Though her parents nudged her away from culinary school, Lamb has found other ways to further her passion here at the College. Last spring Lamb and two friends started a company called Cakes on Demand. “Since we started late in the year, we only got one job, catering Stressbusters, which was really stressful, actually,” Lamb said.
Baking as a career is clearly no piece of cake. Cadence Hardenbergh ’11, another student baker, loves to bake and design cakes, but she says that she wouldn’t want to do it for a living. “This is something right now I actually love doing,” Hardenbergh said. “I do it when I want to. I think if it was my job, I would lose some of that.”
At least, that’s the plan for now. Hardenbergh, who describes herself as “one of the save-the-world types,” hasn’t ruled out a post-college career in cupcakes. For now, though, her cakes are just a fun outlet.
“I don’t really claim to be a real baker. I use store-bought frosting,” Hardenbergh said. “For me it’s just kind of relaxing because I really have to be focused – I’m not thinking about anything else.” Through trial and error, Hardenbergh has progressed over the years from basic, monochrome-frosted cakes to buttercream sculptures that seem to defy gravity, like a wave-shaped cake for a surfer friend.
The appeal of baking’s experimental aspects seems to be a common theme for Eph bakers, too. Nancy Dong ’11, who had never really baked before this past summer, dived into cake-decorating after watching a marathon of Cake Boss. She mainly decorates with fondant, the sugary dough-like cover often draped over wedding cakes.
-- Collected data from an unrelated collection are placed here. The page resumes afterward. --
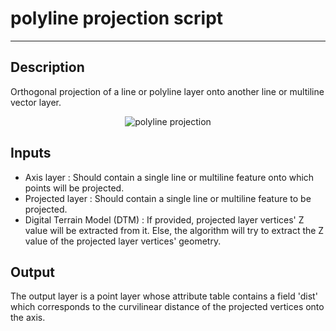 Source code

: # polyline projection script

---

## Description

Orthogonal projection of a line or polyline layer onto another line or multiline vector layer.

<p align="center">
   <img src="polylinetProjection_figure.png" alt="polyline projection"/>
</p>

## Inputs

- Axis layer : Should contain a single line or multiline feature onto which points will be projected.
- Projected layer : Should contain a single line or multiline feature to be projected.
- Digital Terrain Model (DTM) : If provided, projected layer vertices' Z value will be extracted from it. Else, the algorithm will try to extract the Z value of the projected layer vertices' geometry.

## Output

The output layer is a point layer whose attribute table contains a field 'dist' which corresponds to the curvilinear distance of the projected vertices onto the axis.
“The first cake I made was for my friend’s birthday, and it did not work,” Dong said. Nevertheless, she plowed ahead and has made major strides even in just a few months. Talking about her latest creation, a zebra-print cake for a friend, she said, “That was something I could present to someone without them thinking immediately that it was made by an amateur.”
A willingness to take risks and try something new seems to be an important quality for bakers, especially when it so often can – and does – go wrong.
Elise Baker ’13, whose baking career dates to the day her parents came home to find their six-year-old making lemon bars, knows this firsthand. One afternoon, she and her sister tried to make brownies from scratch for the first time to send to their older sister who was away at college.
“I followed the recipe, I think,” Baker said. “But when we cooked the brownies they never solidified. It was too solid to go in the garbage disposal but too liquid to go in the garbage, so I put it in a jar.”
Lamb had similar experiences with childhood cooking exploits. “I would get really ambitious sometimes and try to make chocolate sculptures [like Chef Jacques Torres],” she said. “But they never work out the same when you’re eight and sitting in your kitchen and you don’t have any skills.”
Her adventurousness is even more impressive considering that her family doesn’t have much of a focus on cuisine. “My dad doesn’t cook. He claims to make lasagna, but we’ve never seen it. My mom’s not a bad cook, she just has like, six recipes she makes that are good, but she doesn’t explore,” Lamb said. Hardenbergh and Dong likewise claim that their parents don’t bake at all.
“I really have no good explanation for this,” Hardenbergh said, laughing.
There is still something to be said for the strong thread of tradition that is so often a part of cooking and baking, however. Baker, whose entire family is often involved in the process of putting a meal on the table, says that her favorite recipe is her grandmother’s bread, a 12-hour masterpiece that brings her family’s Croatian heritage to the table.
Tradition is an important part of baking here at the College, too. One day, when Lamb was helping making the famous knock-you-nakeds, she ventured to suggest an addition to the recipe.
“I was like, do you think we could do this instead?” Lamb said, laughing as she recalled the baker’s reaction. “He was like, ‘Well, I don’t know, I’ve been making these for 30 years, what do you think?’”
Needless to say, the traditional recipe of the College’s favorite dessert was kept intact.